Types of products requiring bioequivalence studies –

Unless justified, the bioequivalence studies are quite crucial for the following NDA’s –

  • Immediate-release capsules or tablets categorized under the orally administered category.
  • Modified release capsules or tablets categorized under orally administered drugs.
  • Systemic action dependent transdermal patches.
  • Suspensions and solutions categorized under orally administered drugs.
  • Complex parenteral solutions such as micelle forming formulations, liposomal forming formulations, and emulsions.
  • Systemic action dependent non-oral immediate release dosage forms.

When are bioequivalence studies not required?

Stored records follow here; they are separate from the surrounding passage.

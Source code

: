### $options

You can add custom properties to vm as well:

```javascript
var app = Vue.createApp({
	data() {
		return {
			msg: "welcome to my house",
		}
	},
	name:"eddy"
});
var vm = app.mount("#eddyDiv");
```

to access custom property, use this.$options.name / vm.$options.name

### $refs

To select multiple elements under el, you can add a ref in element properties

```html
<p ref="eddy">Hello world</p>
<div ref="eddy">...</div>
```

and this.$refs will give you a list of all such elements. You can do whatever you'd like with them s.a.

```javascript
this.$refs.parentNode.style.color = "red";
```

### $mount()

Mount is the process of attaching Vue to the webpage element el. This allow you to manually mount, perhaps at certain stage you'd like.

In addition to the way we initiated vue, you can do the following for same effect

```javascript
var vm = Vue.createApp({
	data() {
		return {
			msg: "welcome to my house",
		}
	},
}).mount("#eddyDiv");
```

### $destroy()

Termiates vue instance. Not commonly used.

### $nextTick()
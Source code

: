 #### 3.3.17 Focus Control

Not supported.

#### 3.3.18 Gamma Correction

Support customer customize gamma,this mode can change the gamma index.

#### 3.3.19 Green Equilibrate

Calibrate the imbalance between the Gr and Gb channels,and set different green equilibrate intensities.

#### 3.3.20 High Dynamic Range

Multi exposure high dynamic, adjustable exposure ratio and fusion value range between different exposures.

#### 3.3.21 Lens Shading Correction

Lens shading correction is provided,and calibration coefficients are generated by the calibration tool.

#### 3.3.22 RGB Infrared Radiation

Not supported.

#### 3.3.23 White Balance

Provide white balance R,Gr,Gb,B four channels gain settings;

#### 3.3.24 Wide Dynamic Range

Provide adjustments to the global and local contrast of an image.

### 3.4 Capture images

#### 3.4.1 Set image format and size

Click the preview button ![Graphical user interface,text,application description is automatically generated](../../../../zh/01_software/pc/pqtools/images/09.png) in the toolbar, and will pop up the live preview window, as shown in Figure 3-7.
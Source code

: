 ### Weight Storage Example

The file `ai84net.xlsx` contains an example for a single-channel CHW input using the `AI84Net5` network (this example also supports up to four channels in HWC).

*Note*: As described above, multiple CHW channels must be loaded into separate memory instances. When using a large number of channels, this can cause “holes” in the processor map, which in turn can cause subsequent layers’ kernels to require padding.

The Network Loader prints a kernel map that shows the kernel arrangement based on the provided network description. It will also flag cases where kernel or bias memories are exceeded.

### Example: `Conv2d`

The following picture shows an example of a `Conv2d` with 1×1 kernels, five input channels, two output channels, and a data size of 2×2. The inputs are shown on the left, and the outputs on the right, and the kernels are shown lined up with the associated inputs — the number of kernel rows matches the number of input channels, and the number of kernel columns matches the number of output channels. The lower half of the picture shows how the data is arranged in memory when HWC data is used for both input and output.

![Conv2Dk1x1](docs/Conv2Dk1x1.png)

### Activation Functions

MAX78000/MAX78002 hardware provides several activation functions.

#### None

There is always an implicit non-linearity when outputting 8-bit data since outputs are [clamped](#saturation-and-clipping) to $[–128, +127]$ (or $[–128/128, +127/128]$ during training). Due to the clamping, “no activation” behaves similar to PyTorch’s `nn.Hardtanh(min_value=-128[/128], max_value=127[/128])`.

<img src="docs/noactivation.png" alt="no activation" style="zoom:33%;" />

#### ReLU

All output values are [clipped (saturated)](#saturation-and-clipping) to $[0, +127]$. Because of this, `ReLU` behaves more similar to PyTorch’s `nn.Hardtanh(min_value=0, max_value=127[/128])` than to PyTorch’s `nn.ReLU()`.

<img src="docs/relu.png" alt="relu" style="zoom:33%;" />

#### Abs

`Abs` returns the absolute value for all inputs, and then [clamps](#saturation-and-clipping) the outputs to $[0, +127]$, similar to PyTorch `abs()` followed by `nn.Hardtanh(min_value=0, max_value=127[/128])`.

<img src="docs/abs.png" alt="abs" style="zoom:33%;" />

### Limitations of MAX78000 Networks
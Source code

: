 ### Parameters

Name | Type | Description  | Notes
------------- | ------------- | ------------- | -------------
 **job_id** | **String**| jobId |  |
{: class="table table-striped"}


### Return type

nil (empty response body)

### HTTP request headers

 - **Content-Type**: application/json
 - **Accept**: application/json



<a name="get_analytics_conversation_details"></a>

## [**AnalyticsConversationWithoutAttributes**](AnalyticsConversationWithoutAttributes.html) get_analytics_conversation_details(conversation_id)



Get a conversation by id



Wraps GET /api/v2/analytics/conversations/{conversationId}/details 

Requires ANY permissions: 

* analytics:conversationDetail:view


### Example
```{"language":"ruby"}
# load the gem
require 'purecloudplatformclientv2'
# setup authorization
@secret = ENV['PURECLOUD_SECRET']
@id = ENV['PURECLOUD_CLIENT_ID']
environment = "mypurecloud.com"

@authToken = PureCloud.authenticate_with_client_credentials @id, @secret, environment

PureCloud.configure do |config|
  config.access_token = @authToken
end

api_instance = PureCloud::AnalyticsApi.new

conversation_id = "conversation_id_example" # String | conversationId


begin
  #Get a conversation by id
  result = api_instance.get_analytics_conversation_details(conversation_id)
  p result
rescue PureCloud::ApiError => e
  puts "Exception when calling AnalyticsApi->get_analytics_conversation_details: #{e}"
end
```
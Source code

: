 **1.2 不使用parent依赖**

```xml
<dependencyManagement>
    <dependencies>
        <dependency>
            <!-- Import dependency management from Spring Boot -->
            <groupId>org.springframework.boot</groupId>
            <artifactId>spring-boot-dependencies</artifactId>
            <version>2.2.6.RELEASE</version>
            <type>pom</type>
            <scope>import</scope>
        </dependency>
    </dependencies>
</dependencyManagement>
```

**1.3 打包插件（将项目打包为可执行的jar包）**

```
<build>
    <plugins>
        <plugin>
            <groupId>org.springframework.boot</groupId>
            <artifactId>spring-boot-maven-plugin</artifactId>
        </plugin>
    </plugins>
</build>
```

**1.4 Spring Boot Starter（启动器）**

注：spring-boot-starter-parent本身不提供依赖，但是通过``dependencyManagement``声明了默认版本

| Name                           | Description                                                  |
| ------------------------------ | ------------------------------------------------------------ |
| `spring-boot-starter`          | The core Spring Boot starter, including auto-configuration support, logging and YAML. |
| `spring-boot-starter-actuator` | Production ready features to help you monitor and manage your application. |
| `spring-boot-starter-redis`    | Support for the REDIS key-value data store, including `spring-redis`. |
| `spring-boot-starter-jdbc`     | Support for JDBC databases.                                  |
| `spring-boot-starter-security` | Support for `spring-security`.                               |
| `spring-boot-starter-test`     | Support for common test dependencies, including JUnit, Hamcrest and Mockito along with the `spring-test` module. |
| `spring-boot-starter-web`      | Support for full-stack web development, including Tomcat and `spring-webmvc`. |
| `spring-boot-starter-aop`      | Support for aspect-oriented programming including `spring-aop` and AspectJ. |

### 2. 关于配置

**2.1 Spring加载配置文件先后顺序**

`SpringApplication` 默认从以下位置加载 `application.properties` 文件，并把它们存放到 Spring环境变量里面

The following new pharmaceutical drug products do not require any need to undergo bioequivalence studies –

  • Therapeutic substances based products which are not absorbed either through local absorption or systemic absorption.
  • Medicinal gases
  • Nebuliser solutions
  • Simple aqueous powders or intravenous solutions explicitly designed for reconstitution.
  • Biosimilars
  • Local action based nasal sprays
  • Vaccines

Challenges before Clinical Endpoint Studies –

  • Clinical endpoints are more variable concerning PK studies; however, they must justify the established BE limits.
  • Clinical endpoint studies require a reasonable number of patients to establish statistical significance.
  • The duration of the study may range up to several weeks, depending on the approval received for labelling.
  • Clinical studies are costly to be conducted.
  • Clinical studies may exhibit more concerns related to safety than PK studies.

Why are Bioequivalence studies importance in drug development and research

Bioequivalence studies are crucial for the reasons mentioned below –

  • Evaluating relative or absolute bioavailability of dosage forms upon being compared with reference dosage forms.
  • Performing dose proportionality studies for determining the linearity of the bioavailability parameters over the proposed dosage range.
  • Variations within or between subjects.
  • Performing intervention studies for examining effects both of food and concomitant medications.
  • Performing dosage form proportionality studies for determining an equipotent drug treatment being administered at different dose strengths producing equivalent bioavailability of drugs.
  • The requirement of bioequivalence studies for ascertaining changes during formulation or manufacturing processes.


Adherence to the FDA protocols and guidelines will ensure that the bioavailability and bioequivalence tests conducted are accurate and productive. The two studies are integral to drug development, testing and research as they expedite the process and reduce the overall costs of a generic drug reaching the market.